• _EXERCISE GOAL_: Report every line below that carries the word "productive".

(Document images with source code)
--------------------------------

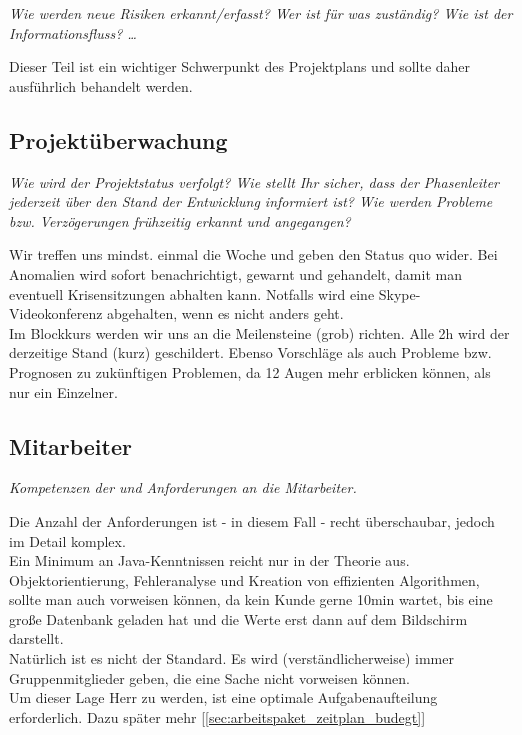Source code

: \documentclass[fontsize=12pt,paper=a4,twoside]{scrartcl}
\begin{document}
{\em Wie werden neue Risiken erkannt/erfasst? Wer ist für was
  zuständig? Wie ist der Informationsfluss? \ldots 

Dieser Teil ist ein
  wichtiger Schwerpunkt des Projektplans und sollte daher ausführlich
  behandelt werden.}

\subsection{Projektüberwachung}\label{3.4-controlling}
{\em Wie wird der Projektstatus verfolgt? Wie stellt Ihr sicher, dass
  der Phasenleiter jederzeit über den Stand der Entwicklung informiert
  ist? Wie werden Probleme bzw. Verzögerungen frühzeitig erkannt und
  angegangen?}

Wir treffen uns mindst. einmal die Woche und geben den Status quo wider. Bei Anomalien wird sofort benachrichtigt, gewarnt und gehandelt, damit man eventuell Krisensitzungen abhalten kann. Notfalls wird eine Skype-Videokonferenz abgehalten, wenn es nicht anders geht.\\
Im Blockkurs werden wir uns an die Meilensteine (grob) richten. Alle 2h wird der derzeitige Stand (kurz) geschildert. Ebenso Vorschläge als auch Probleme bzw. Prognosen zu zukünftigen Problemen, da 12 Augen mehr erblicken können, als nur ein Einzelner.\\ 

\subsection{Mitarbeiter}
{\em Kompetenzen der und Anforderungen an die Mitarbeiter.}

Die Anzahl der Anforderungen ist - in diesem Fall - recht überschaubar, jedoch im Detail komplex.\\
Ein Minimum an Java-Kenntnissen reicht nur in der Theorie aus. Objektorientierung, Fehleranalyse und Kreation von effizienten Algorithmen, sollte man auch vorweisen können, da kein Kunde gerne 10min wartet, bis eine große Datenbank geladen hat und die Werte erst dann auf dem Bildschirm darstellt.\\
Natürlich ist es nicht der Standard. Es wird (verständlicherweise) immer Gruppenmitglieder geben, die eine Sache nicht vorweisen können.\\
Um dieser Lage Herr zu werden, ist eine optimale Aufgabenaufteilung erforderlich. Dazu später mehr [\ref{sec:arbeitspaket_zeitplan_budegt}]\\
\end{document}
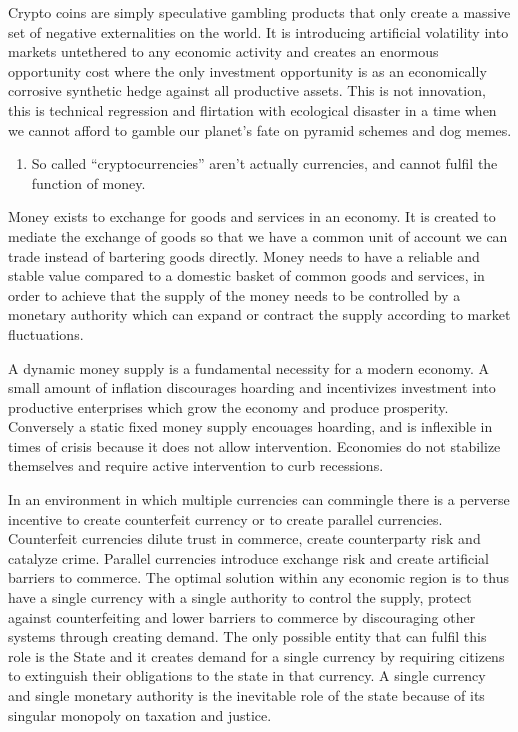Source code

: \documentclass[
]{book}
\providecommand{\tightlist}{%
  \setlength{\itemsep}{0pt}\setlength{\parskip}{0pt}}
\begin{document}
Crypto coins are simply speculative gambling products that only create a massive set of negative externalities on the world. It is introducing artificial volatility into markets untethered to any economic activity and creates an enormous opportunity cost where the only investment opportunity is as an economically corrosive synthetic hedge against all productive assets. This is not innovation, this is technical regression and flirtation with ecological disaster in a time when we cannot afford to gamble our planet's fate on pyramid schemes and dog memes.

\begin{enumerate}
\def\labelenumi{\arabic{enumi}.}
\setcounter{enumi}{1}
\tightlist
\item
  So called ``cryptocurrencies'' aren't actually currencies, and cannot fulfil the function of money.
\end{enumerate}

Money exists to exchange for goods and services in an economy. It is created to mediate the exchange of goods so that we have a common unit of account we can trade instead of bartering goods directly. Money needs to have a reliable and stable value compared to a domestic basket of common goods and services, in order to achieve that the supply of the money needs to be controlled by a monetary authority which can expand or contract the supply according to market fluctuations.

A dynamic money supply is a fundamental necessity for a modern economy. A small amount of inflation discourages hoarding and incentivizes investment into productive enterprises which grow the economy and produce prosperity. Conversely a static fixed money supply encouages hoarding, and is inflexible in times of crisis because it does not allow intervention. Economies do not stabilize themselves and require active intervention to curb recessions.

In an environment in which multiple currencies can commingle there is a perverse incentive to create counterfeit currency or to create parallel currencies. Counterfeit currencies dilute trust in commerce, create counterparty risk and catalyze crime. Parallel currencies introduce exchange risk and create artificial barriers to commerce. The optimal solution within any economic region is to thus have a single currency with a single authority to control the supply, protect against counterfeiting and lower barriers to commerce by discouraging other systems through creating demand. The only possible entity that can fulfil this role is the State and it creates demand for a single currency by requiring citizens to extinguish their obligations to the state in that currency. A single currency and single monetary authority is the inevitable role of the state because of its singular monopoly on taxation and justice.
\end{document}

--------------------------------

• _ANSWER TO THIS TASK_:
Crypto coins are simply speculative gambling products that only create a massive set of negative externalities on the world. It is introducing artificial volatility into markets untethered to any economic activity and creates an enormous opportunity cost where the only investment opportunity is as an economically corrosive synthetic hedge against all productive assets. This is not innovation, this is technical regression and flirtation with ecological disaster in a time when we cannot afford to gamble our planet's fate on pyramid schemes and dog memes.
A dynamic money supply is a fundamental necessity for a modern economy. A small amount of inflation discourages hoarding and incentivizes investment into productive enterprises which grow the economy and produce prosperity. Conversely a static fixed money supply encouages hoarding, and is inflexible in times of crisis because it does not allow intervention. Economies do not stabilize themselves and require active intervention to curb recessions.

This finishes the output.